Please restate the records that follow word for word, omitting any images.
[SOURCE DATA — start]
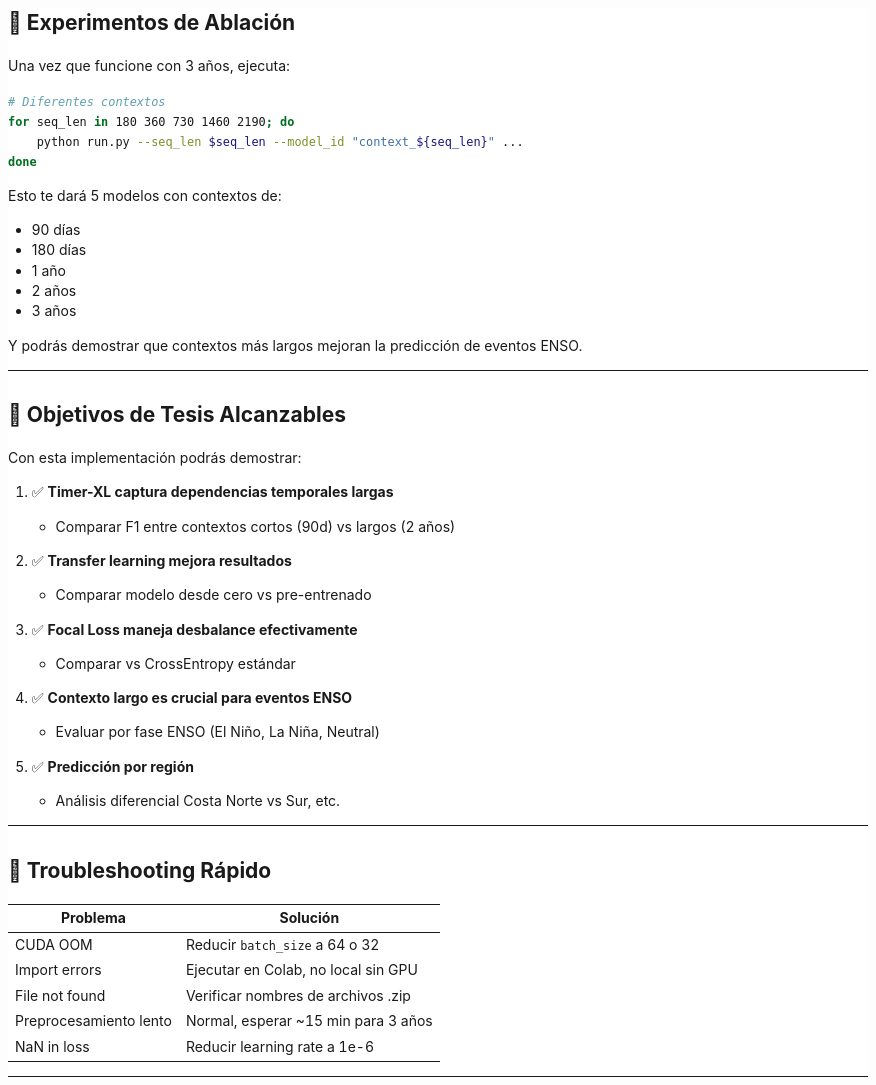 
## 🧪 Experimentos de Ablación

Una vez que funcione con 3 años, ejecuta:

```bash
# Diferentes contextos
for seq_len in 180 360 730 1460 2190; do
    python run.py --seq_len $seq_len --model_id "context_${seq_len}" ...
done
```

Esto te dará 5 modelos con contextos de:
- 90 días
- 180 días
- 1 año
- 2 años
- 3 años

Y podrás demostrar que contextos más largos mejoran la predicción de eventos ENSO.

---

## 🎯 Objetivos de Tesis Alcanzables

Con esta implementación podrás demostrar:

1. ✅ **Timer-XL captura dependencias temporales largas**
   - Comparar F1 entre contextos cortos (90d) vs largos (2 años)

2. ✅ **Transfer learning mejora resultados**
   - Comparar modelo desde cero vs pre-entrenado

3. ✅ **Focal Loss maneja desbalance efectivamente**
   - Comparar vs CrossEntropy estándar

4. ✅ **Contexto largo es crucial para eventos ENSO**
   - Evaluar por fase ENSO (El Niño, La Niña, Neutral)

5. ✅ **Predicción por región**
   - Análisis diferencial Costa Norte vs Sur, etc.

---

## 🐛 Troubleshooting Rápido

| Problema | Solución |
|----------|----------|
| CUDA OOM | Reducir `batch_size` a 64 o 32 |
| Import errors | Ejecutar en Colab, no local sin GPU |
| File not found | Verificar nombres de archivos .zip |
| Preprocesamiento lento | Normal, esperar ~15 min para 3 años |
| NaN in loss | Reducir learning rate a 1e-6 |

---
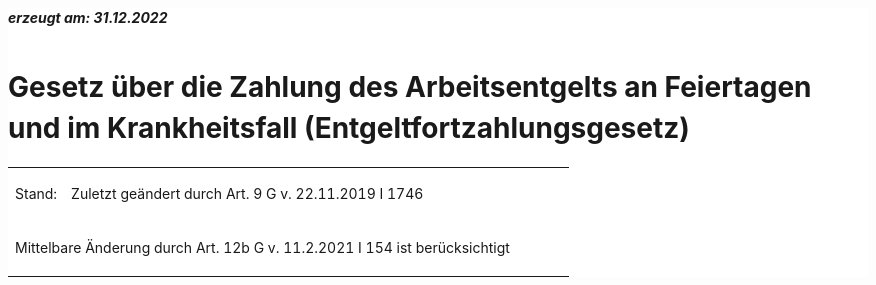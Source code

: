   
  

##### erzeugt am: 31.12.2022

</td>

</tr>

</table>

<span id="BJNR106500994.html"></span>

# Gesetz über die Zahlung des Arbeitsentgelts an Feiertagen und im Krankheitsfall (Entgeltfortzahlungsgesetz)

<div>

<div class="jnhtml">

<table width="100%">

<colgroup>

<col width="10%">

</col>

<col width="90%">

</col>

</colgroup>

<tr>

<td>

Stand:

</div>

</div>

</td>

<td>

Zuletzt geändert durch Art. 9 G v. 22.11.2019 I 1746

</td>

</tr>

<tr>

<td colspan="2">

Mittelbare Änderung durch Art. 12b G v. 11.2.2021 I 154 ist
berücksichtigt

</td>

</tr>
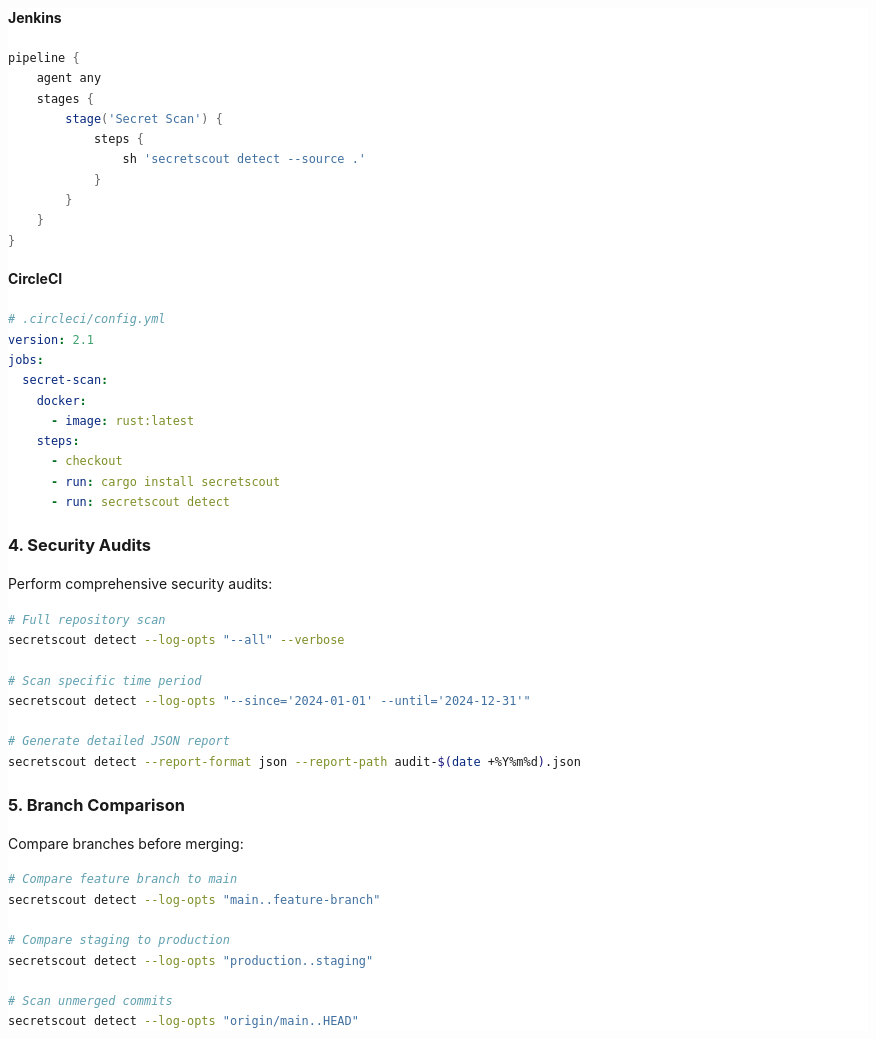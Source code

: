 #### Jenkins

```groovy
pipeline {
    agent any
    stages {
        stage('Secret Scan') {
            steps {
                sh 'secretscout detect --source .'
            }
        }
    }
}
```

#### CircleCI

```yaml
# .circleci/config.yml
version: 2.1
jobs:
  secret-scan:
    docker:
      - image: rust:latest
    steps:
      - checkout
      - run: cargo install secretscout
      - run: secretscout detect
```

### 4. Security Audits

Perform comprehensive security audits:

```bash
# Full repository scan
secretscout detect --log-opts "--all" --verbose

# Scan specific time period
secretscout detect --log-opts "--since='2024-01-01' --until='2024-12-31'"

# Generate detailed JSON report
secretscout detect --report-format json --report-path audit-$(date +%Y%m%d).json
```

### 5. Branch Comparison

Compare branches before merging:

```bash
# Compare feature branch to main
secretscout detect --log-opts "main..feature-branch"

# Compare staging to production
secretscout detect --log-opts "production..staging"

# Scan unmerged commits
secretscout detect --log-opts "origin/main..HEAD"
```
[SOURCE DATA — finish]
§ **EXERCISE SOLUTION**
## 🧪 Experimentos de Ablación

Una vez que funcione con 3 años, ejecuta:

```bash
# Diferentes contextos
for seq_len in 180 360 730 1460 2190; do
    python run.py --seq_len $seq_len --model_id "context_${seq_len}" ...
done
```

Esto te dará 5 modelos con contextos de:
- 90 días
- 180 días
- 1 año
- 2 años
- 3 años

Y podrás demostrar que contextos más largos mejoran la predicción de eventos ENSO.

---

## 🎯 Objetivos de Tesis Alcanzables

Con esta implementación podrás demostrar:

1. ✅ **Timer-XL captura dependencias temporales largas**
   - Comparar F1 entre contextos cortos (90d) vs largos (2 años)

2. ✅ **Transfer learning mejora resultados**
   - Comparar modelo desde cero vs pre-entrenado

3. ✅ **Focal Loss maneja desbalance efectivamente**
   - Comparar vs CrossEntropy estándar

4. ✅ **Contexto largo es crucial para eventos ENSO**
   - Evaluar por fase ENSO (El Niño, La Niña, Neutral)

5. ✅ **Predicción por región**
   - Análisis diferencial Costa Norte vs Sur, etc.

---

## 🐛 Troubleshooting Rápido

| Problema | Solución |
|----------|----------|
| CUDA OOM | Reducir `batch_size` a 64 o 32 |
| Import errors | Ejecutar en Colab, no local sin GPU |
| File not found | Verificar nombres de archivos .zip |
| Preprocesamiento lento | Normal, esperar ~15 min para 3 años |
| NaN in loss | Reducir learning rate a 1e-6 |

---
Source code

:   
  

##### erzeugt am: 31.12.2022

</td>

</tr>

</table>

<span id="BJNR106500994.html"></span>

# Gesetz über die Zahlung des Arbeitsentgelts an Feiertagen und im Krankheitsfall (Entgeltfortzahlungsgesetz)

<div>

<div class="jnhtml">

<table width="100%">

<colgroup>

<col width="10%">

</col>

<col width="90%">

</col>

</colgroup>

<tr>

<td>

Stand:

</div>

</div>

</td>

<td>

Zuletzt geändert durch Art. 9 G v. 22.11.2019 I 1746

</td>

</tr>

<tr>

<td colspan="2">

Mittelbare Änderung durch Art. 12b G v. 11.2.2021 I 154 ist
berücksichtigt

</td>

</tr>
Source code

: #### Jenkins

```groovy
pipeline {
    agent any
    stages {
        stage('Secret Scan') {
            steps {
                sh 'secretscout detect --source .'
            }
        }
    }
}
```

#### CircleCI

```yaml
# .circleci/config.yml
version: 2.1
jobs:
  secret-scan:
    docker:
      - image: rust:latest
    steps:
      - checkout
      - run: cargo install secretscout
      - run: secretscout detect
```

### 4. Security Audits

Perform comprehensive security audits:

```bash
# Full repository scan
secretscout detect --log-opts "--all" --verbose

# Scan specific time period
secretscout detect --log-opts "--since='2024-01-01' --until='2024-12-31'"

# Generate detailed JSON report
secretscout detect --report-format json --report-path audit-$(date +%Y%m%d).json
```

### 5. Branch Comparison

Compare branches before merging:

```bash
# Compare feature branch to main
secretscout detect --log-opts "main..feature-branch"

# Compare staging to production
secretscout detect --log-opts "production..staging"

# Scan unmerged commits
secretscout detect --log-opts "origin/main..HEAD"
```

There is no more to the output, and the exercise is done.